A Vision Enhancement and Feature Fusion Multiscale Detection Network

Chengwu Qian,Jiangbo Qian,Chong Wang,Xulun Ye,Caiming Zhong
DOI: https://doi.org/10.1007/s11063-024-11471-w
IF: 2.565
2024-02-09
Neural Processing Letters
Abstract:In the field of object detection, there is often a high level of occlusion in real scenes, which can very easily interfere with the accuracy of the detector. Currently, most detectors use a convolutional neural network (CNN) as a backbone network, but the robustness of CNNs for detection under cover is poor, and the absence of object pixels makes conventional convolution ineffective in extracting features, leading to a decrease in detection accuracy. To address these two problems, we propose VFN (A Vision Enhancement and Feature Fusion Multiscale Detection Network), which first builds a multiscale backbone network using different stages of the Swin Transformer, and then utilizes a vision enhancement module using dilated convolution to enhance the vision of feature points at different scales and address the problem of missing pixels. Finally, the feature guidance module enables features at each scale to be enhanced by fusing with each other. The total accuracy demonstrated by VFN on both the PASCAL VOC dataset and the CrowdHuman dataset is better than that of other methods, and its ability to find occluded objects is also better, demonstrating the effectiveness of our method.The code is available at https://github.com/qcw666/vfn.
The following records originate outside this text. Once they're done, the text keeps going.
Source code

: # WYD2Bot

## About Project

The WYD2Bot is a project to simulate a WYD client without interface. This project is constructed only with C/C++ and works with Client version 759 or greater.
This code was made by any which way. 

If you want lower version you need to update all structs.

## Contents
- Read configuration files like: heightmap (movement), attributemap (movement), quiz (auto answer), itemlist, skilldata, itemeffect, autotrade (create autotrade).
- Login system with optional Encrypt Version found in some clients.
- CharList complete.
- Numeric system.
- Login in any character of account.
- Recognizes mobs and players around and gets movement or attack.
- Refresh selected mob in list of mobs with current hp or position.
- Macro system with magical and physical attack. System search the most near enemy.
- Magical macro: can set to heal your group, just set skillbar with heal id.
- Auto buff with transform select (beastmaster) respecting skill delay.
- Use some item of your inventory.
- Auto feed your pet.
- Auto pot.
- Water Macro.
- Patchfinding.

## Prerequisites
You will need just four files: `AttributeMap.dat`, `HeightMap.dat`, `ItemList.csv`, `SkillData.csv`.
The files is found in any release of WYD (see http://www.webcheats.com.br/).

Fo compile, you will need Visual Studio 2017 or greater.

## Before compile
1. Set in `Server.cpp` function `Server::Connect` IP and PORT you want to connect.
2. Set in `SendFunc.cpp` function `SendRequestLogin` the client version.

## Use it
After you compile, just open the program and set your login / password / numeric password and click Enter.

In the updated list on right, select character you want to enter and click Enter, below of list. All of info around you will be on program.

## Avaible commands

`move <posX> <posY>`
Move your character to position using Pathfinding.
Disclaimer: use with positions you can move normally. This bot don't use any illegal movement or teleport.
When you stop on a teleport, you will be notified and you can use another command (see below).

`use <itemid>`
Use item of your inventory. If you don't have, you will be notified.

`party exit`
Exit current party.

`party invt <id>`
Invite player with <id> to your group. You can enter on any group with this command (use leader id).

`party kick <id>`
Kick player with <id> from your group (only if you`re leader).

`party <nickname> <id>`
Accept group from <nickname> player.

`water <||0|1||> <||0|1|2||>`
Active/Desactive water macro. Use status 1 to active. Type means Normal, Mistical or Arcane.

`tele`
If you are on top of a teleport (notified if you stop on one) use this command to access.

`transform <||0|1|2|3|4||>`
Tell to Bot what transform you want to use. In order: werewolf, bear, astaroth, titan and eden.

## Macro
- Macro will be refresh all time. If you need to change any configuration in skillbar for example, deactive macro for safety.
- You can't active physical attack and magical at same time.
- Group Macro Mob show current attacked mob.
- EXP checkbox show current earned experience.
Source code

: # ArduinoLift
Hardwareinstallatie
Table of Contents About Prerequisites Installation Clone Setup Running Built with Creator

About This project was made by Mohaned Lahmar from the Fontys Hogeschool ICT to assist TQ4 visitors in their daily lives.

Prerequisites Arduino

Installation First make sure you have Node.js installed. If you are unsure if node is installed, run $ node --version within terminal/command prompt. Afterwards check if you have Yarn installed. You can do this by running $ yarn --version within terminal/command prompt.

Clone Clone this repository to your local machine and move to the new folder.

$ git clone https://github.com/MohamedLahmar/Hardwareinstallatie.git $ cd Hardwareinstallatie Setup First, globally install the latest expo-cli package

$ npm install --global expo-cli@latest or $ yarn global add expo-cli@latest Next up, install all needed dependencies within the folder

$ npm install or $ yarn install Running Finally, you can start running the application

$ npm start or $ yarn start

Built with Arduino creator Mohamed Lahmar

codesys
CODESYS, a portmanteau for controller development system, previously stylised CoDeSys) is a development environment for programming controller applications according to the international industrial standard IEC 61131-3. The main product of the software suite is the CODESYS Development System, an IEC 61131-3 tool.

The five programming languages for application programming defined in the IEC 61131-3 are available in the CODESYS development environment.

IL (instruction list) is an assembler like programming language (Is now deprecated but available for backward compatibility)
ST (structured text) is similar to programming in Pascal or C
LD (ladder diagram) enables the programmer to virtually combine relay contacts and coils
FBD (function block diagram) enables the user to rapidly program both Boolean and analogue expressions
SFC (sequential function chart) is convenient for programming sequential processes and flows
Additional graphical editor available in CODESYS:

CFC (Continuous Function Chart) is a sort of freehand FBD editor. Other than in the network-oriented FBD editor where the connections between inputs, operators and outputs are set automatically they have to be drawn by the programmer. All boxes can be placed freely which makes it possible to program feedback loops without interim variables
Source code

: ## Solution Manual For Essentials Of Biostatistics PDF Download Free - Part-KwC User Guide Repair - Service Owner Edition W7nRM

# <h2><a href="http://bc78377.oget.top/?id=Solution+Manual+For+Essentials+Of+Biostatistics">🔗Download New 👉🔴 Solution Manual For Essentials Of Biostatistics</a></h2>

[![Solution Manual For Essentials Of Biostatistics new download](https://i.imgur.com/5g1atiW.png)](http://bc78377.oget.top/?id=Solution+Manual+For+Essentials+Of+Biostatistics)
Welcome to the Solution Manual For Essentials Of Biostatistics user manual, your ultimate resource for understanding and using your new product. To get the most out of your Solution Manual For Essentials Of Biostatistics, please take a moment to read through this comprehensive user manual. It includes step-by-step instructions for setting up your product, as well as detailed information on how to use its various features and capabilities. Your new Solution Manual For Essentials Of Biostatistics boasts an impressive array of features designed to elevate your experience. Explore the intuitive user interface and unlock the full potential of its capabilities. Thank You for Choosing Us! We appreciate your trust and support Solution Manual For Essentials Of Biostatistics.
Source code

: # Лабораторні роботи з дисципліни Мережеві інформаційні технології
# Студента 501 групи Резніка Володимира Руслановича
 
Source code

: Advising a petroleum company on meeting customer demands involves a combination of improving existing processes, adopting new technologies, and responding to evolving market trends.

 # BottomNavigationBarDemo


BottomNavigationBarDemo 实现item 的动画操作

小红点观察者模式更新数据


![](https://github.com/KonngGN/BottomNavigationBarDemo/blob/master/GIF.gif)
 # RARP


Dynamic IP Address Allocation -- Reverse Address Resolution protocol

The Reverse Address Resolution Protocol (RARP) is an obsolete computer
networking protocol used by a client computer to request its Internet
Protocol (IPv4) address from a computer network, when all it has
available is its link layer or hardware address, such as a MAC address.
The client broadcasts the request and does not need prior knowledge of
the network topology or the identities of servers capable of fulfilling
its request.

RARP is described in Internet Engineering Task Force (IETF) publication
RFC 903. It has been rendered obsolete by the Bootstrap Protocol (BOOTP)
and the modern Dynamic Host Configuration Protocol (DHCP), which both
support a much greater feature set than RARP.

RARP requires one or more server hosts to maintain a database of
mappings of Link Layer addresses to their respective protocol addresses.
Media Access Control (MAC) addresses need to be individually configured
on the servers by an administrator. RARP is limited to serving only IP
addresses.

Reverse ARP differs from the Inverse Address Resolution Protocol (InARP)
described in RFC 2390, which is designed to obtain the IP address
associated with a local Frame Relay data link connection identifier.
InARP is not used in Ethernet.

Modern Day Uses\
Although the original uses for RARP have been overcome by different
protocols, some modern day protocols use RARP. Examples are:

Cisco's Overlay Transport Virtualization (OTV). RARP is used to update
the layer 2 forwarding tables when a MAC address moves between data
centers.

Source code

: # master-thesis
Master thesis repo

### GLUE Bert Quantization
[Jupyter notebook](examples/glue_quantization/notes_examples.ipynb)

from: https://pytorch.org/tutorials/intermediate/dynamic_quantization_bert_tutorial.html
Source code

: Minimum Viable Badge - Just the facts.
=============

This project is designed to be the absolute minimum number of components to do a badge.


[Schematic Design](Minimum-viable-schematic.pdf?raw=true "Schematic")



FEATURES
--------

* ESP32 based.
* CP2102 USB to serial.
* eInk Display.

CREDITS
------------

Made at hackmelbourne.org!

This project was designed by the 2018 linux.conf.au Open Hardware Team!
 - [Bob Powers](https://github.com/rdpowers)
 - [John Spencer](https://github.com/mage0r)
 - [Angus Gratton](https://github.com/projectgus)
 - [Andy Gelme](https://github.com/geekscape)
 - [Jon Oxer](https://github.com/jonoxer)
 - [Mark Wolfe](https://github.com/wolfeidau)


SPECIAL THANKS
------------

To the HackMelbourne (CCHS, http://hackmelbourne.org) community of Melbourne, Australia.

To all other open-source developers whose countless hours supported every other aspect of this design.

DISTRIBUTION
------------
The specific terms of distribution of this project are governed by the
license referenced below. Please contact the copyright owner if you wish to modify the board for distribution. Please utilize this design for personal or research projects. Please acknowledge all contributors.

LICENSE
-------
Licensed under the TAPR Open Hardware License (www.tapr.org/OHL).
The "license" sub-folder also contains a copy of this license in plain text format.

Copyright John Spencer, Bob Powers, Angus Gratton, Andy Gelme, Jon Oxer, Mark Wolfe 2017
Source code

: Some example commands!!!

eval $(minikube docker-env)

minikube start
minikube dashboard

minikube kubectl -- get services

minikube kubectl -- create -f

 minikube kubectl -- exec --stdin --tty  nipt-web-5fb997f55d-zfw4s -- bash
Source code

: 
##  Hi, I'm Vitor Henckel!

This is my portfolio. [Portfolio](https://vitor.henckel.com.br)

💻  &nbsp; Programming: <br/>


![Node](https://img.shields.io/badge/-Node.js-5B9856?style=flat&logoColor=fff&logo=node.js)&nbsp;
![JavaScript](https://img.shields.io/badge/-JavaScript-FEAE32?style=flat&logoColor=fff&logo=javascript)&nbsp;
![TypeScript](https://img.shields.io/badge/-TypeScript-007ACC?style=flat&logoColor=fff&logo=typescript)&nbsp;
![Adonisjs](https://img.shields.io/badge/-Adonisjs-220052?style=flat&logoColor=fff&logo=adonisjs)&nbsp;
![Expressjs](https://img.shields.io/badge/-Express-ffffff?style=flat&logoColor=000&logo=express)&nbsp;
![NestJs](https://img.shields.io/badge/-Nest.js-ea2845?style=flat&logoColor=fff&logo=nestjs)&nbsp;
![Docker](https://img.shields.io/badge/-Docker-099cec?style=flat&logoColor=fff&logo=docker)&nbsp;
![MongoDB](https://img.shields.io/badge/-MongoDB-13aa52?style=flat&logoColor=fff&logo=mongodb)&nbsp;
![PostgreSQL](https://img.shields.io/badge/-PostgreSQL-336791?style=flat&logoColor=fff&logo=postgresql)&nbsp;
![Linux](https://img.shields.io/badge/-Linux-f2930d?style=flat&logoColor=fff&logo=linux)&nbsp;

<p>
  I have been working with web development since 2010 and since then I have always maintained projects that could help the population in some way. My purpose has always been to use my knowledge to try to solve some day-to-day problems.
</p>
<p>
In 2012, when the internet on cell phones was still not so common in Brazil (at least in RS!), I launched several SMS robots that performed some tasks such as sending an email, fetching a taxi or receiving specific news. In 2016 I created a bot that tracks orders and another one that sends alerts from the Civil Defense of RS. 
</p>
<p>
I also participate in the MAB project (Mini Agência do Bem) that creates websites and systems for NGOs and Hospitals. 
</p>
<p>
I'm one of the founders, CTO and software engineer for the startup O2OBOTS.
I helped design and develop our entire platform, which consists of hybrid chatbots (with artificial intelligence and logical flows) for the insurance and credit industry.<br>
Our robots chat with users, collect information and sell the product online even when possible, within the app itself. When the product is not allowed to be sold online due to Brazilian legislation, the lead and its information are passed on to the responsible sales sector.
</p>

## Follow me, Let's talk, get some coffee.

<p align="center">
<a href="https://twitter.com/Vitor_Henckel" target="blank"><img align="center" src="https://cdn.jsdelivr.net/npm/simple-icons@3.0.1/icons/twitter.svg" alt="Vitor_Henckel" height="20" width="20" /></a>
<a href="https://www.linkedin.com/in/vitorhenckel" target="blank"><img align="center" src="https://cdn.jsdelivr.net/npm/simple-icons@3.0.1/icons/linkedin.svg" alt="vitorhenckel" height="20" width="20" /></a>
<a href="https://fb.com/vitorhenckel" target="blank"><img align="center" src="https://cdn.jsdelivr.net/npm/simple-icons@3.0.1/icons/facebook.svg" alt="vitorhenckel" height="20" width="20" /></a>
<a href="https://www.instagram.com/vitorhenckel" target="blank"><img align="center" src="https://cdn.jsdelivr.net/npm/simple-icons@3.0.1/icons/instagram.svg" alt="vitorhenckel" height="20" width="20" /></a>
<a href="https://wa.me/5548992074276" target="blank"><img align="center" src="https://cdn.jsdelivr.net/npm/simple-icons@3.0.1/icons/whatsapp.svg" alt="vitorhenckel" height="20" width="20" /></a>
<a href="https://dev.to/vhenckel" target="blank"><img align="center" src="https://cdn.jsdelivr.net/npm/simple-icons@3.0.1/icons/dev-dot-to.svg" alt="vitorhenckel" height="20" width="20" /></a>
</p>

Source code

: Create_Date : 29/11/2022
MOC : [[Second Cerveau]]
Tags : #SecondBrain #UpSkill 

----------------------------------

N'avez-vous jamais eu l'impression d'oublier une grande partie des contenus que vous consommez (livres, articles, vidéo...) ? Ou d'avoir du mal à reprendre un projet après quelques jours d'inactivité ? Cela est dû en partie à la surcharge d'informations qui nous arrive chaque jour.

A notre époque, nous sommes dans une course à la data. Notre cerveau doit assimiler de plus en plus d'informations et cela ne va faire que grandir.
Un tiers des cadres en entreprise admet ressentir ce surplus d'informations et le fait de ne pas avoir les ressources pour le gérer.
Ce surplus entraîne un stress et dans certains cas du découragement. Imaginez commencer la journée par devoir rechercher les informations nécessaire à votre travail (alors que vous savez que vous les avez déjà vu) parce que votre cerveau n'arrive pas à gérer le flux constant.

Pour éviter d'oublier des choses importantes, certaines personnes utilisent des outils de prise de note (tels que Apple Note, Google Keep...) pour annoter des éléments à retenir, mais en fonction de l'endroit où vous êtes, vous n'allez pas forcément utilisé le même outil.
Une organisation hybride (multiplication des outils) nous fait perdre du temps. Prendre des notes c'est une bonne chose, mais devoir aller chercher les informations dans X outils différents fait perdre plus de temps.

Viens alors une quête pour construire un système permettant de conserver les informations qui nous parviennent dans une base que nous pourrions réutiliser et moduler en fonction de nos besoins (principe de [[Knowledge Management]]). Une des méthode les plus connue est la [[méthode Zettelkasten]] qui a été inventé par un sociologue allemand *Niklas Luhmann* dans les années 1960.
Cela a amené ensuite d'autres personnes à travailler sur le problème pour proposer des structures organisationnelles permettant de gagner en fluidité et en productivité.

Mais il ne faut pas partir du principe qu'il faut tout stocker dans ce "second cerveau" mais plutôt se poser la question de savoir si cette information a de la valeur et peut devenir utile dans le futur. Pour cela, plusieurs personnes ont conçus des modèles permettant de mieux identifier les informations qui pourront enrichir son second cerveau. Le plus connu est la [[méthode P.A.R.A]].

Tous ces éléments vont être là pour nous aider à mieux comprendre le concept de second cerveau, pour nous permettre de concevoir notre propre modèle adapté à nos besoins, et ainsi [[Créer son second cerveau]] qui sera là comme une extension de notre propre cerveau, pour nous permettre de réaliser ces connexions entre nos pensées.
computer science, artificial intelligence
What problem does this paper attempt to address?
This paper attempts to address the issue of decreased detection accuracy in object detection in real-world scenarios due to occlusion. Currently, most detectors use Convolutional Neural Networks (CNN) as the backbone network, but CNNs have poor robustness to occlusion, and when object pixels are missing, traditional convolution operations cannot effectively extract features, leading to reduced detection accuracy. To this end, the authors propose a Visual Enhancement and Feature Fusion Multi-Scale Detection Network (VFN), which improves detection accuracy by constructing a multi-scale backbone network, using dilated convolutions to enhance the receptive field of different scale feature points, and achieving mutual enhancement between different scale features through a feature guidance module, especially in handling occluded objects. Specifically, the main contributions of the paper include: 1. Proposing an effective method (VFN) to enhance object detection under occlusion. The Swin Transformer is used instead of CNN to construct a multi-scale detection framework, and image information is retained through patch merging, enhancing the robustness of the algorithm. 2. Considering the connections between distant feature points, for the first time, a visual enhancement module and a feature guidance module are constructed by combining dilated convolutions and attention mechanisms, which can effectively enhance the connections between features. 3. Experiments on the PASCAL VOC dataset and the CrowdHuman dataset show that VFN provides better results compared to existing methods, particularly excelling in detecting occluded objects. These improvements make VFN more accurate and robust in handling occluded object detection tasks, which is of great significance for improving object detection performance in real-world applications.